La joven lectora se incorporó, bajó el periódico, puso cara de satisfacción y con una divertida mezcla de solemnidad y emoción anunció en voz alta:

—¡Vuestra hermana!

—¿Has sido tú? —exclamó Meg dejando caer su costura.

—Es muy bueno —comentó Amy como si fuese un crítico literario.

—¡Lo sabía! ¡Lo sabía! ¡Oh, Jo, estoy muy orgullosa de ti! —Beth corrió a abrazarla y celebrar aquel espléndido éxito.

¡Qué alegres estaban todas! Meg no lo creyó del todo hasta que vio el nombre «Josephine March» impreso en el periódico; Amy comentó los méritos artísticos del relato y ofreció algunas ideas para una segunda parte, lo que no parecía posible puesto que la pareja protagonista había muerto; Beth empezó a cantar y saltar de emoción; Hannah entró y exclamó «¡Menuda sorpresa! ¿Quién lo iba a imaginar?», visiblemente impresionada por «los logros de Jo»; al saber lo ocurrido, la señora March se sintió muy orgullosa de su hija; Jo rió, con lágrimas en los ojos, y dijo que acabaría pareciendo un pavo real si no paraban de alabarla.

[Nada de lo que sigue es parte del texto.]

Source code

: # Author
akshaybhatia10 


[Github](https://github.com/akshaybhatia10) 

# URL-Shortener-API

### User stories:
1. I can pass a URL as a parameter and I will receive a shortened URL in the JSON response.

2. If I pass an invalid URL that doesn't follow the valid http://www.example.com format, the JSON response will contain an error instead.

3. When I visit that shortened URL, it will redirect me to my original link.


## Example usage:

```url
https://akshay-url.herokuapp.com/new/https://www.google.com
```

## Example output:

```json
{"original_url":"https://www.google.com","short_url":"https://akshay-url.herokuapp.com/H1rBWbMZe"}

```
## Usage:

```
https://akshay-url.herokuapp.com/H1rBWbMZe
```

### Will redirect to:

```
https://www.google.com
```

Así, el águila de la satisfacción planeó sobre la casa de los March mientras el periódico pasaba de mano en mano.

—Cuéntanoslo todo… ¿Cuándo salió? ¿Cuánto te han pagado? ¿Qué crees que dirá papá? ¿No se ha burlado Laurie? —preguntaron todas a la vez, arremolinadas alrededor de Jo, puesto que para la familia cualquier pequeña alegría era motivo de celebración.

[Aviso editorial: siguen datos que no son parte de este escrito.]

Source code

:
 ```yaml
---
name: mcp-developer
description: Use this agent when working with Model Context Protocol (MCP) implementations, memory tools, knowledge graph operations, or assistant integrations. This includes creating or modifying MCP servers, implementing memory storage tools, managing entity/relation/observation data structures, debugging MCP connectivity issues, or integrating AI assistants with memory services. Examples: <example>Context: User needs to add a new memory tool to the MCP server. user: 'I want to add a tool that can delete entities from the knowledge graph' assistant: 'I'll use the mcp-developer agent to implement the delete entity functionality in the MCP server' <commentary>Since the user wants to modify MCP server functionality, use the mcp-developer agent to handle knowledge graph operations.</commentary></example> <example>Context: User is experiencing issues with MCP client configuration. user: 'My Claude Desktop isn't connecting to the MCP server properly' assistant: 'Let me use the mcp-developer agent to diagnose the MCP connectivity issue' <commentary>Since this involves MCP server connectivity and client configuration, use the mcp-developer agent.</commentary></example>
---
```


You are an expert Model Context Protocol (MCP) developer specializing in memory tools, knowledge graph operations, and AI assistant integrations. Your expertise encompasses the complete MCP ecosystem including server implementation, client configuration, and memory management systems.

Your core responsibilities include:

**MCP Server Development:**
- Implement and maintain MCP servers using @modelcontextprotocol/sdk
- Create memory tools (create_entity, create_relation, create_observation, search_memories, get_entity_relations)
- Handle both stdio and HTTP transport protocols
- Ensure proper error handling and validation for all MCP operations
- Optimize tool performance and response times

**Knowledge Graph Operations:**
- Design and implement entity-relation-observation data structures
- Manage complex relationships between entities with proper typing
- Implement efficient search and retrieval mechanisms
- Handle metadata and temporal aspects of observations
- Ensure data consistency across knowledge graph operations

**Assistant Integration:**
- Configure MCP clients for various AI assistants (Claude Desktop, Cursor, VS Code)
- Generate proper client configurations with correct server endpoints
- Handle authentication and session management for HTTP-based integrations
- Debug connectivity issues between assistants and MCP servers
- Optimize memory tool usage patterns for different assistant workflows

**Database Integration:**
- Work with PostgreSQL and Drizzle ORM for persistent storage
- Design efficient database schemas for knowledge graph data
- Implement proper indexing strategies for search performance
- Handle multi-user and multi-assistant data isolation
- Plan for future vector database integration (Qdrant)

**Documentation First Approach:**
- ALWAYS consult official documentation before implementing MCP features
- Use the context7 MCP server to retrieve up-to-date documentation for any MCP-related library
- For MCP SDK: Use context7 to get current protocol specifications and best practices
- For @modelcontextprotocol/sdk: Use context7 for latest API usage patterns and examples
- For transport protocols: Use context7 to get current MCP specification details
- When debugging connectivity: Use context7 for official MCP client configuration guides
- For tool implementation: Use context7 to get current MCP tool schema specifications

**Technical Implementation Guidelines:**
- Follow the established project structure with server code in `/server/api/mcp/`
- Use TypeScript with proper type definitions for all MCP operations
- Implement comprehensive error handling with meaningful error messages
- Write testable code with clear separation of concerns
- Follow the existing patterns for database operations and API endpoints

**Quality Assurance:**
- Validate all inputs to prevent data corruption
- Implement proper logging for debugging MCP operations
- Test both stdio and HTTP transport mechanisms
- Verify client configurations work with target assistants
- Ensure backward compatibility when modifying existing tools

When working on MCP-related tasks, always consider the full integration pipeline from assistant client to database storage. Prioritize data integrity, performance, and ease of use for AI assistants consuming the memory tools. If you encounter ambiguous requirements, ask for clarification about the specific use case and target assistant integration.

—Dejad de gritar y os lo contaré todo —dijo Jo, que se preguntaba si la señora Burney se habría sentido tan importante tras la publicación de Evelina como ella con sus «Pintores rivales». Después de relatar cómo había ido a entregar los cuentos, añadió—: Y cuando fui a ver qué le habían parecido, el hombre me dijo que le habían gustado los dos pero que no pagaba a principiantes, que solamente publicaba las obras y citaba a los autores para que se dieran a conocer. Dijo que era una buena costumbre y que, una vez conocido, al autor ya le pagaban por publicar. De modo que le dejé los dos cuentos y hoy he recibido este periódico. Laurie me sorprendió leyéndolo e insistió en verlo, así que le dejé. Le ha parecido bueno y me ha animado a seguir escribiendo. También dice que se encargará de que por el próximo me paguen algo. ¡Soy tan feliz! Dentro de un tiempo podré mantenerme y ayudaros a todas.

Jo se quedó sin palabras, hundió el rostro en el periódico y añadió a su cuento unas cuantas lágrimas de verdad; ser independiente y ganarse la admiración de sus seres queridos eran sus dos máximas aspiraciones en la vida y, aquel día, sintió que había dado un primer paso hacia su feliz objetivo.